== Exercise data

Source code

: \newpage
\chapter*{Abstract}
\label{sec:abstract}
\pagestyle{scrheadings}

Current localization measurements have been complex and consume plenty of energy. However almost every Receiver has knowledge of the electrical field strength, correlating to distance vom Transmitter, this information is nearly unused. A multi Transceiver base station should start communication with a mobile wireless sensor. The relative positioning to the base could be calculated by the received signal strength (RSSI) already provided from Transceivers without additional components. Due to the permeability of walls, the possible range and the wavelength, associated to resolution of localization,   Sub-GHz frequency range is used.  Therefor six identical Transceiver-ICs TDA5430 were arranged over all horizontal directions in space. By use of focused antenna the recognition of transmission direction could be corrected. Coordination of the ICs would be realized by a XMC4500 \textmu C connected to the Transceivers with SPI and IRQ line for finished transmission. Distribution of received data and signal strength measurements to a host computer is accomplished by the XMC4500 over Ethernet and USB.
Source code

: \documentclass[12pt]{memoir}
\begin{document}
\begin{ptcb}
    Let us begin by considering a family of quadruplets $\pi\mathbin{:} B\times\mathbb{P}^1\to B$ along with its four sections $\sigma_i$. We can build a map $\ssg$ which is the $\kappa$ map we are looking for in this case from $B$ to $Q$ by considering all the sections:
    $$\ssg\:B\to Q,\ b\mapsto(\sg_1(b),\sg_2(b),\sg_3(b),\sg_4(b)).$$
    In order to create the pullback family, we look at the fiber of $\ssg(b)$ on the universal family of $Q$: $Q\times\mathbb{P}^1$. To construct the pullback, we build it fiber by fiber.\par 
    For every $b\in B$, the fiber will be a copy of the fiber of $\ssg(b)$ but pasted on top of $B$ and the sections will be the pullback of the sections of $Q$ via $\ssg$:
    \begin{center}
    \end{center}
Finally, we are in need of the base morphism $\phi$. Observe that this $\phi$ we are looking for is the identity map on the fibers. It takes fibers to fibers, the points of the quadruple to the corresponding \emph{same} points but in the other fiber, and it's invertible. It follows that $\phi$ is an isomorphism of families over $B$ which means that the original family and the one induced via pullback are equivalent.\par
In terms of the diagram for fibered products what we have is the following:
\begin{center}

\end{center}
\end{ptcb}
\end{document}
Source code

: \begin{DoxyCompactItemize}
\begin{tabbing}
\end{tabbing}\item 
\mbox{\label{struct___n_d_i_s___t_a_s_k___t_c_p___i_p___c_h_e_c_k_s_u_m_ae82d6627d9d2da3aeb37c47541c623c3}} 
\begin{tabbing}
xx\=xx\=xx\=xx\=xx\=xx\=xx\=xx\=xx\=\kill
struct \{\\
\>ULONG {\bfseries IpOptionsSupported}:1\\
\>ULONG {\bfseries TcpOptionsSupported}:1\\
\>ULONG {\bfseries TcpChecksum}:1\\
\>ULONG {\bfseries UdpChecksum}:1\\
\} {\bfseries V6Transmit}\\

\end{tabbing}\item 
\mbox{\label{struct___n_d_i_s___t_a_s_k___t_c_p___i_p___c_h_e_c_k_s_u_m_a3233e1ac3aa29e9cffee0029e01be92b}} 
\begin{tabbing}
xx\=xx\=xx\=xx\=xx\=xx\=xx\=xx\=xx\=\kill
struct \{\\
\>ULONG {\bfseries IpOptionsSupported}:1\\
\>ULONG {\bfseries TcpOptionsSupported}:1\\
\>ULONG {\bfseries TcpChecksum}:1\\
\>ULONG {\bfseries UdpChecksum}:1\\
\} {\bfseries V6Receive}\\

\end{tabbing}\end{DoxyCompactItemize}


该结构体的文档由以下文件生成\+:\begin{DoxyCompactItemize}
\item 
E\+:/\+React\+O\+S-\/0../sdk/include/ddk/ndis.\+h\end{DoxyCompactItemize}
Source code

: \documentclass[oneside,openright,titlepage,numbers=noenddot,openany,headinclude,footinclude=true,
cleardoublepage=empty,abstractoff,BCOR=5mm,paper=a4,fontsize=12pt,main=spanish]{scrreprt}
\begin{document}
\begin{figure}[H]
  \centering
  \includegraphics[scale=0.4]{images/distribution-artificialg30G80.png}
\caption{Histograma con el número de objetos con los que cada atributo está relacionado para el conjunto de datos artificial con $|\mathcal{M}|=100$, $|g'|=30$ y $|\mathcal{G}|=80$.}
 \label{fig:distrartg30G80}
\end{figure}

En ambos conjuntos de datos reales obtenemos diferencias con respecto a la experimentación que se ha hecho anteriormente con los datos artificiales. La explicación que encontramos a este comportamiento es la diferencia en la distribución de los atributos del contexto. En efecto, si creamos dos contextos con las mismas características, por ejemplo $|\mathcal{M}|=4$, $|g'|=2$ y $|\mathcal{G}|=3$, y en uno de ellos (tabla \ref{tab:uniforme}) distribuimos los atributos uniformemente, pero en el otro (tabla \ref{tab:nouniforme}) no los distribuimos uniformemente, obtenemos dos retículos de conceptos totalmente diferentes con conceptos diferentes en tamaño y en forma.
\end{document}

====

### [What to do]
Every line in the records above with "DoxyCompactItemize" in it adds one to the count; give that count and nothing else.

### [Result of the exercise]
4